Corpo insuficiente, conversas vagas e erotismo a todos os cantos. Deus-tempo implacável chicoteia a cada segundo. Suspiros de indecência e infelicidade em cada rosto que compõe a tal imagem pastosa. Trocados por vício! Trocados por segurança! Numa rua deserta o ônibus passa e alguém sente a paz pela primeira vez na vida fumando um cigarro em cima de um bueiro a firmamento aberto. Necrose e cia ilimitada pelas ruas. Páginas e mais páginas vagas de alguém que não poderá se esconder.
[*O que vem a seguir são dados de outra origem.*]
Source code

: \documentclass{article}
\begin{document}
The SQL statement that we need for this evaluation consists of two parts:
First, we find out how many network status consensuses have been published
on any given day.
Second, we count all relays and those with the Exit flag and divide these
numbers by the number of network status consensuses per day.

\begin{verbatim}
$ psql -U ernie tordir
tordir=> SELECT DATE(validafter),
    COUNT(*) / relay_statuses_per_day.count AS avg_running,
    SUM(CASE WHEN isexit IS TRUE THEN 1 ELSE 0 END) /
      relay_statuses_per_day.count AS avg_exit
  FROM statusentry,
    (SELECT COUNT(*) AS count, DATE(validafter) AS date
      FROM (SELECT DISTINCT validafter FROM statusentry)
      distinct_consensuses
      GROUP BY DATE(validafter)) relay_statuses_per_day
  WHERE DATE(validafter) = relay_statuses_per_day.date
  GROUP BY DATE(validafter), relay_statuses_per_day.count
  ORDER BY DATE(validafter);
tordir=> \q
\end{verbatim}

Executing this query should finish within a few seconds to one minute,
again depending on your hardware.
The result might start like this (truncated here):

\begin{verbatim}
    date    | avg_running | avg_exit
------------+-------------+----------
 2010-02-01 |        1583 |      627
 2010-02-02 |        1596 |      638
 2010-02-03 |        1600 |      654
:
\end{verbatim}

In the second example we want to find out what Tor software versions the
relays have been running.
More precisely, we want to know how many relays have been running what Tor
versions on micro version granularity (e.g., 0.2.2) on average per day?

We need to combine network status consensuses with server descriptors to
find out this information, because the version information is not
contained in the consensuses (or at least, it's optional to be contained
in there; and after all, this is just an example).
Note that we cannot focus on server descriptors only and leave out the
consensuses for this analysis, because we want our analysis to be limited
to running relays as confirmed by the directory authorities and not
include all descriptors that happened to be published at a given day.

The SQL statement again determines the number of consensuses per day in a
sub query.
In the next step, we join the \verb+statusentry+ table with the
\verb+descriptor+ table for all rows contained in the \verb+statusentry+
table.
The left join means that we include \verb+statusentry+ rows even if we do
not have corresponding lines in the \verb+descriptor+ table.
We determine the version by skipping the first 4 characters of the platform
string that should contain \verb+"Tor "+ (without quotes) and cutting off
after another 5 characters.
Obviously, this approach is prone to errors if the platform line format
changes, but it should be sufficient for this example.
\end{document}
Aqui que eu paro. Desço do ônibus com o passo acelerado. Batimento acelerado - ninguém atende. Mãos ásperas procuram bolso certo, chave certa, segundo rápido para a segurança. Silêncio inexistente. Animais de rua comem lixo, animais de rua querem trocados, animais de rua pegam ônibus e correm assustados a sua toca-casa-inexistente.
É de sangue o gosto que a língua prova. Sangue e saliva. Cigarros em carreiras, fileirados em minutos, com doses hemopáticas de álcool. A necrose em palavras. Estou necrosando a cada dia. A palavra talvez me salva. O lugar sagrado, as palavras sábias, os entendimentos formais e acadêmicos são impuros. A necrose e cia. está começando. Não posso parar. Não de novo nunca.